What you will do
Retype the records word for word. Skip every image.

-----

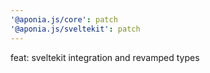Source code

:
 ```yaml
---
'@aponia.js/core': patch
'@aponia.js/sveltekit': patch
---
```


feat: sveltekit integration and revamped types
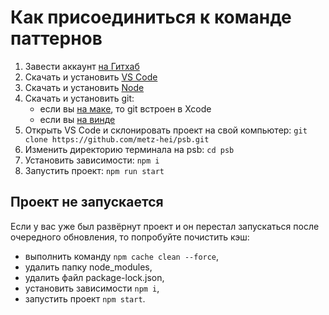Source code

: # Как присоединиться к команде паттернов

1. Завести аккаунт [на Гитхаб](https://github.com/)
2. Скачать и установить [VS Code](https://code.visualstudio.com/)
3. Скачать и установить [Node](https://nodejs.org/en/download/prebuilt-installer)
4. Скачать и установить git:
   - если вы [на маке](https://developer.apple.com/xcode/), то git встроен в Xcode
   - если вы [на винде](https://git-scm.com/downloads/win)
5. Открыть VS Code и склонировать проект на свой компьютер: ```git clone https://github.com/metz-hei/psb.git```
6. Изменить директорию терминала на psb: ```cd psb```
7. Установить зависимости: ```npm i```
8. Запустить проект: ```npm run start```

## Проект не запускается

Если у вас уже был развёрнут проект и он перестал запускаться после очередного обновления, то попробуйте почистить кэш:

- выполнить команду `npm cache clean --force`,
- удалить папку node_modules,
- удалить файл package-lock.json,
- установить зависимости `npm i`,
- запустить проект `npm start`.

-----

Answer to this task
Source code

:
 ```yaml
---
'@aponia.js/core': patch
'@aponia.js/sveltekit': patch
---
```


feat: sveltekit integration and revamped types
Source code

: # Как присоединиться к команде паттернов

1. Завести аккаунт [на Гитхаб](https://github.com/)
2. Скачать и установить [VS Code](https://code.visualstudio.com/)
3. Скачать и установить [Node](https://nodejs.org/en/download/prebuilt-installer)
4. Скачать и установить git:
   - если вы [на маке](https://developer.apple.com/xcode/), то git встроен в Xcode
   - если вы [на винде](https://git-scm.com/downloads/win)
5. Открыть VS Code и склонировать проект на свой компьютер: ```git clone https://github.com/metz-hei/psb.git```
6. Изменить директорию терминала на psb: ```cd psb```
7. Установить зависимости: ```npm i```
8. Запустить проект: ```npm run start```

## Проект не запускается

Если у вас уже был развёрнут проект и он перестал запускаться после очередного обновления, то попробуйте почистить кэш:

- выполнить команду `npm cache clean --force`,
- удалить папку node_modules,
- удалить файл package-lock.json,
- установить зависимости `npm i`,
- запустить проект `npm start`.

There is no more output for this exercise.